In 1992, as I was designing the Weeks Rocker, I was considering what wood to build it out of.  Pecan appealed to me because I have spent many days under the trees, it is the state tree of Texas, and I thought chairs of it would appeal to my Texas clientele.  This was before the internet gave us a world-wide clientele.

Pecan is hard, strong, and tough.  Its heartwood can be a very lovely and variegated red-brown.  Pecan is difficult to dry without cracks and shrinks and swells more than most furniture woods.  The sapwood can be a very bland white.  There is much more sapwood than heartwood.  Most of the pecan lumber in the primary commercial channels is actually hickory.  Hardwood lumber rules allow them to be sold together.

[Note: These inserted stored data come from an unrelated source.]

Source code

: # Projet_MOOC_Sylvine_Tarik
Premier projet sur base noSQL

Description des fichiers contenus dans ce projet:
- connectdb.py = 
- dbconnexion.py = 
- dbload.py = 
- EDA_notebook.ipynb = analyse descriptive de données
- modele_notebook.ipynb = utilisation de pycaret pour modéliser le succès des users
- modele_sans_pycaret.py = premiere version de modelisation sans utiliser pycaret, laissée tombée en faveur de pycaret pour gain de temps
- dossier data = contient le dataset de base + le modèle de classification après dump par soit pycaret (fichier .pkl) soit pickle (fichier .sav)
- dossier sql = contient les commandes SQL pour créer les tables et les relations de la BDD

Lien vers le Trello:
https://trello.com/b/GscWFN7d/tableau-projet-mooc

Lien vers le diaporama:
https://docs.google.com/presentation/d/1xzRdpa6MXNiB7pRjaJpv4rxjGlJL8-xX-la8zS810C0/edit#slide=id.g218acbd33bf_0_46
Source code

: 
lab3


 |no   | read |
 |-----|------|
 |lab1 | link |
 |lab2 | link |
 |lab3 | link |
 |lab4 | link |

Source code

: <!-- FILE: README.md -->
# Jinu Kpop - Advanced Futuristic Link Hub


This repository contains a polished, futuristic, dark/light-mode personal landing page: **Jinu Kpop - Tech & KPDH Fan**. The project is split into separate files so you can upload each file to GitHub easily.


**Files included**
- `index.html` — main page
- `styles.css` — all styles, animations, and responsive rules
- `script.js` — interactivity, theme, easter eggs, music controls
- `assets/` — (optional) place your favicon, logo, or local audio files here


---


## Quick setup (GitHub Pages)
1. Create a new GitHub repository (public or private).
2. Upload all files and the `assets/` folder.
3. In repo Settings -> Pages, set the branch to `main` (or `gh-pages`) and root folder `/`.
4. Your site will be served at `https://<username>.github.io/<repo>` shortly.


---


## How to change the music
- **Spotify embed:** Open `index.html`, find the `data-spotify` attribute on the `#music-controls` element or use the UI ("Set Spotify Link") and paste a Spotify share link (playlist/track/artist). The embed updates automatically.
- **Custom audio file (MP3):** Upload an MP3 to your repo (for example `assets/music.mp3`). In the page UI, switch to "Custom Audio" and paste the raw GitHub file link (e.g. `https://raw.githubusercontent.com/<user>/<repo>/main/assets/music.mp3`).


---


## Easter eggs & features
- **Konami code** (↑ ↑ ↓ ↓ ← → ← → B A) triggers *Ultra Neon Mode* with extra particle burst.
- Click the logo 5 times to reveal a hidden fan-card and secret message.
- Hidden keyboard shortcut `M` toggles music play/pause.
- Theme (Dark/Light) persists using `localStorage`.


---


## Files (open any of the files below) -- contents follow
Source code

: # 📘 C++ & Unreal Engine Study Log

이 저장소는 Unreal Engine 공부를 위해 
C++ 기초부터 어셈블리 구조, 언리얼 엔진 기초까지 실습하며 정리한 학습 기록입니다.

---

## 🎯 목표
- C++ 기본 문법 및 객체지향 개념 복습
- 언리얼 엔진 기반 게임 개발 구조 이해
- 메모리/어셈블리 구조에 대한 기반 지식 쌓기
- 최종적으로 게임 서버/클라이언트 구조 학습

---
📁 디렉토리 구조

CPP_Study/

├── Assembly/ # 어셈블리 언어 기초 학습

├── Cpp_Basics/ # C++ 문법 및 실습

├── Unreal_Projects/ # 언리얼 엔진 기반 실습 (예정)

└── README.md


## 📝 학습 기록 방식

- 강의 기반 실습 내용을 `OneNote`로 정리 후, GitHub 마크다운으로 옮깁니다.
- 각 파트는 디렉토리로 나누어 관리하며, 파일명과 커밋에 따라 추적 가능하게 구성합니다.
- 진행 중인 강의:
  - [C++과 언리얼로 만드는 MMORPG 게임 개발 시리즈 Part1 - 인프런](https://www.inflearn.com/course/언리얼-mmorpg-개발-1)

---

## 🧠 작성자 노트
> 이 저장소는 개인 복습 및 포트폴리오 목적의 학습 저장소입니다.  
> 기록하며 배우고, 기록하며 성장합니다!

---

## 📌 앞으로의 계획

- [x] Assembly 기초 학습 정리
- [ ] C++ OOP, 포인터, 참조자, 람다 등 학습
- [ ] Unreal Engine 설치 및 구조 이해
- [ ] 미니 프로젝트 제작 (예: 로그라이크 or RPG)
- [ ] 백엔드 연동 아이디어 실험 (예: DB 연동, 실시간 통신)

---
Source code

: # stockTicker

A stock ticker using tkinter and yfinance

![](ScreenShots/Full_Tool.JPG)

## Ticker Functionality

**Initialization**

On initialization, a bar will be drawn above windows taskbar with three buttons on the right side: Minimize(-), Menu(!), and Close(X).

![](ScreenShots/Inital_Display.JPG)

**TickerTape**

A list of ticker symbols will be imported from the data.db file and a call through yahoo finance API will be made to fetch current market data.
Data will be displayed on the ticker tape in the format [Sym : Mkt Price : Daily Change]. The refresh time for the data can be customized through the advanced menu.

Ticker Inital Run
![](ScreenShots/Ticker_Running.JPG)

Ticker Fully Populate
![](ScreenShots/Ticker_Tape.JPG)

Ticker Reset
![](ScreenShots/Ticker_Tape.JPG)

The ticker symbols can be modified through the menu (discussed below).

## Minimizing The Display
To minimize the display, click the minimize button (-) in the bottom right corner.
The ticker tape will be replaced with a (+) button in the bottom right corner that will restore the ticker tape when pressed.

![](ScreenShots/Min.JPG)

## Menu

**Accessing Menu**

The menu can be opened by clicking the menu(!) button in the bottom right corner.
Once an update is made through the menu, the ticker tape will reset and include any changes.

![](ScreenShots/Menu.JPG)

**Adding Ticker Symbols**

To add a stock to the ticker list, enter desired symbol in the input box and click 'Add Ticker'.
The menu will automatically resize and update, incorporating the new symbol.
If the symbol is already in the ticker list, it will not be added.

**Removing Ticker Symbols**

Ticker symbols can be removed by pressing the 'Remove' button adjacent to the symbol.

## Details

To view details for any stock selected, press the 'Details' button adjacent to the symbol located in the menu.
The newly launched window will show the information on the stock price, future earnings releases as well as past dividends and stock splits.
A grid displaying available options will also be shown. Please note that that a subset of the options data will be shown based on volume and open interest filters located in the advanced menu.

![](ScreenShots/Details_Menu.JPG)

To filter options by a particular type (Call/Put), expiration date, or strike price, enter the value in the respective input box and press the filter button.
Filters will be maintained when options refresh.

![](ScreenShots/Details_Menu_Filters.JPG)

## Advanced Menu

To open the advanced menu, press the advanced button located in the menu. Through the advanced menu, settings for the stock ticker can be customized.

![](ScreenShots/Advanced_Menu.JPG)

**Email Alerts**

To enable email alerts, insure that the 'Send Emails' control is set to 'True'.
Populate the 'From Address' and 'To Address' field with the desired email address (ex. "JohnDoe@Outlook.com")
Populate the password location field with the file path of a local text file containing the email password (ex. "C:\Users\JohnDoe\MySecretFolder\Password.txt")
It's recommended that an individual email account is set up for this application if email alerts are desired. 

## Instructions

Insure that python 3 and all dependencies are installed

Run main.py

For many years, I made rockers of pecan that were mostly of the red-brown heartwood with some creamy white sapwood carefully matched into the compositions.  I used exclusively pecan, no hickory, some from Texas, and some from Mississippi.  In Texas, supply was sporadic from small mills with often questionable drying and grading abilities.  The lumber from Anderson Tully in Vicksburg, Mississippi, a venerable mill with impeccable practices, was delivered dry and flat to a specification of 80% heart on the best face.

Early on, maybe 1993, we joined the Wimberley Chamber of Commerce.  Some folks came out for a ribbon cutting.

Ribbon Cutting

Overtime, I despaired of using Texas pecan because of the poor color selection, the poor drying performance of the mills, the presence of powderpost beetles in a couple of loads, etc.  One day, Anderson Tulley quit milling pecan in 2” thickness.

People still ask for pecan rockers from time to time.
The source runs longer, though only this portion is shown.